Storia identica come logica a quella delle quote latte, in cui tutti gli italiani dovrebbero pagare le multe degli allevatori inadempienti, ma tanto amici della Lega. I pochi che strillano e votano compatti l’hanno sempre vinta sui tanti che pagano e, non sapendo, tacciono. L’Europa non ama i monopoli, ma i politici italiani sì, eccome. Tanto da dipingere le leggi europee pro-concorrenza come perfide interferenze di burocrati, invece che sacrosante tutele dei consumatori.
Ma vediamo più da vicino cosa vorrebbe dire fare gare per gli stabilimenti balneari, che sono un monopolio naturale come le autostrade o gli aeroporti (le spiagge non possono essere costruite da privati in concorrenza). La considerazione che le gare debbano risarcire gli investimenti fatti di chi c’è adesso diamola per buona, anche se il fatto che finora hanno pagato noccioline e fatto fiumi di profitti potrebbe però far venire qualche legittimo dubbio.
Poi cosa succede? La normativa è vaga. Di fatto dice solo che le concessioni non possono essere eterne e lascia ampi spazi ai singoli Paesi. In prima ipotesi la gara la vince chi offre più soldi allo Stato per continuare l’attività. Ma questo per gli utenti è una fregatura: i vincitori alzerebbero i prezzi. Occorre che la gara sia fatta stabilendo dei tetti alle tariffe per il pubblico. E questo meccanismo, infatti, vale per tutte le infrastrutture. Lo Stato deve decidere quanta rendita vuol pigliarsi rispetto a quella che prima si prendevano i gestori.
Qui la teoria economica un po’ può aiutare: le rendite fanno male all’economia nel suo complesso (diminuiscono il surplus sociale). Quindi meglio nelle gare imporre tariffe che ripaghino solo i costi vivi dei gestori per far funzionare gli stabilimenti (compreso un ragionevole profitto sui soldi che investono loro, e i costi vivi degli enti pubblici che possono avere nel gestire le spiagge, per la sorveglianza, ecc.).
Ma questa storia delle rendite dei concessionari andrebbe vista dal nuovo governo in termini molto più complessivi.
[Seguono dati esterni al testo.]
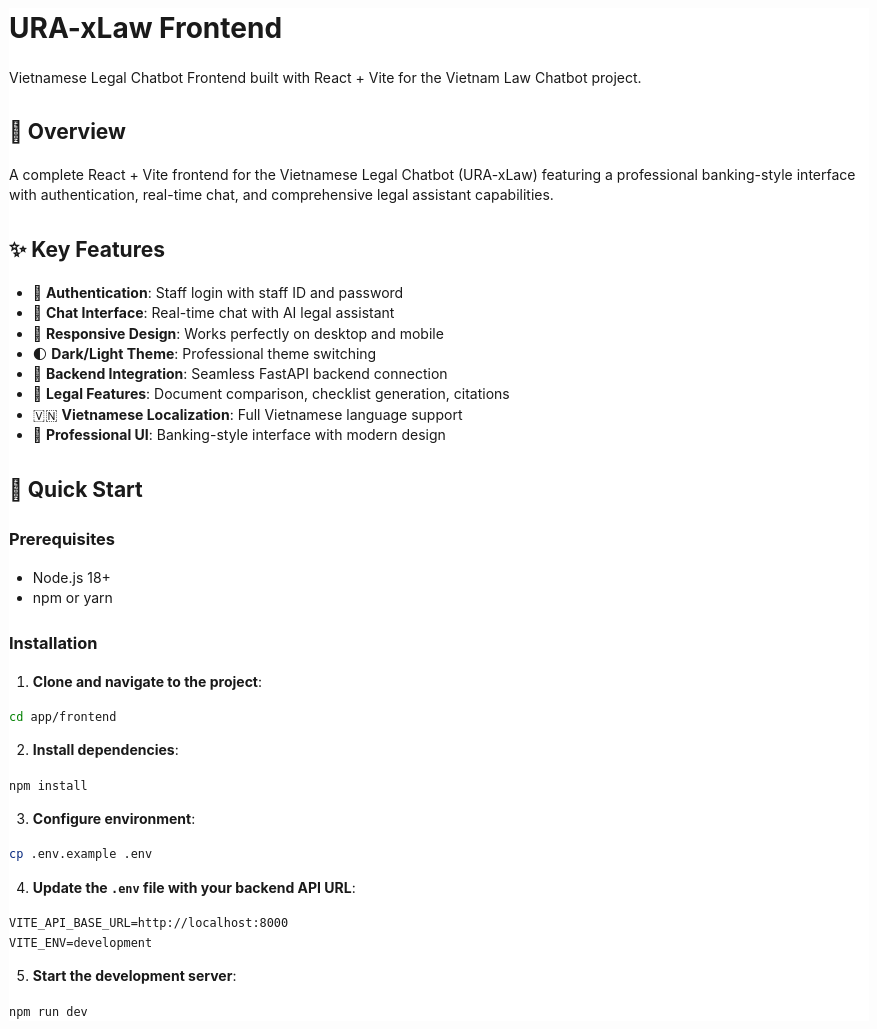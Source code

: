 # URA-xLaw Frontend

Vietnamese Legal Chatbot Frontend built with React + Vite for the Vietnam Law Chatbot project.

## 🎯 Overview

A complete React + Vite frontend for the Vietnamese Legal Chatbot (URA-xLaw) featuring a professional banking-style interface with authentication, real-time chat, and comprehensive legal assistant capabilities.

## ✨ Key Features

- 🔐 **Authentication**: Staff login with staff ID and password
- 💬 **Chat Interface**: Real-time chat with AI legal assistant
- 📱 **Responsive Design**: Works perfectly on desktop and mobile
- 🌓 **Dark/Light Theme**: Professional theme switching
- 🔗 **Backend Integration**: Seamless FastAPI backend connection
- 📝 **Legal Features**: Document comparison, checklist generation, citations
- 🇻🇳 **Vietnamese Localization**: Full Vietnamese language support
- 🎨 **Professional UI**: Banking-style interface with modern design

## 🚀 Quick Start

### Prerequisites

- Node.js 18+ 
- npm or yarn

### Installation

1. **Clone and navigate to the project**:
```bash
cd app/frontend
```

2. **Install dependencies**:
```bash
npm install
```

3. **Configure environment**:
```bash
cp .env.example .env
```

4. **Update the `.env` file with your backend API URL**:
```env
VITE_API_BASE_URL=http://localhost:8000
VITE_ENV=development
```

5. **Start the development server**:
```bash
npm run dev
```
Anche se l’ex ministro delle Infrastrutture e dei Trasporti Toninelli ha difeso bene gli utenti delle autostrade dalle rendite dei concessionari (anche se non è affatto certo che la battaglia sia vinta), di rendite ce ne sono ancora tantissime, per esempio negli aeroporti, ma anche nel settore pubblico. Qui non vengono rapinati gli utenti, ma i contribuenti: l’assenza di gare maschera delle inefficienze che poi vengono pagate (e mascherate) con sussidi “per obiettivi sociali”.
Sacrosanti questi obiettivi, ma i sussidi potrebbero essere molto più bassi se le gare avessero prima garantito che i gestori fossero quelli più efficienti, cioè quelli che, a parità di obiettivi sociali da raggiungere, chiedessero meno sussidi.
Prendiamo due casi di infrastrutture pubbliche più noti e clamorosi: la rete ferroviaria e le reti idriche. È giustificatissimo che la proprietà di queste reti rimanga pubblica. Possiamo chiamarli “beni comuni”, come piace a molti, anche se il nome tecnico è “monopoli naturali”, come si è già detto. Non è possibile costruire reti in concorrenza a queste altre due. Sarebbe un incredibile spreco di soldi, ed effettivamente gli obiettivi sociali potrebbero essere compromessi dalla proprietà privata di tali reti.
Ma cosa c’entra, invece, la gestione di questi “beni comuni” che rimangono pubblici? Gli obiettivi sociali sono che queste reti producano buoni servizi a prezzi bassi, o addirittura servizi gratuiti, se così si decidesse politicamente. Per ottenere più servizi sociali, o prezzi più bassi per chi li usa, occorre assolutamente che le imprese che gestiscano questi servizi siano le più efficienti possibili, e le meno legate a pressioni politiche e clientelari possibili (il “voto di scambio” di cui si è detto). È stranoto che la gestione pubblica delle reti dell’acqua, a causa di gestioni clientelari, abbia lasciato delle manutenzioni non fatte per almeno 30 miliardi che qualcuno dovrà pagare. E ragionamenti del tutto simili si possono fare per la gestione della rete ferroviaria, che costa ai contribuenti cifre rilevantissime.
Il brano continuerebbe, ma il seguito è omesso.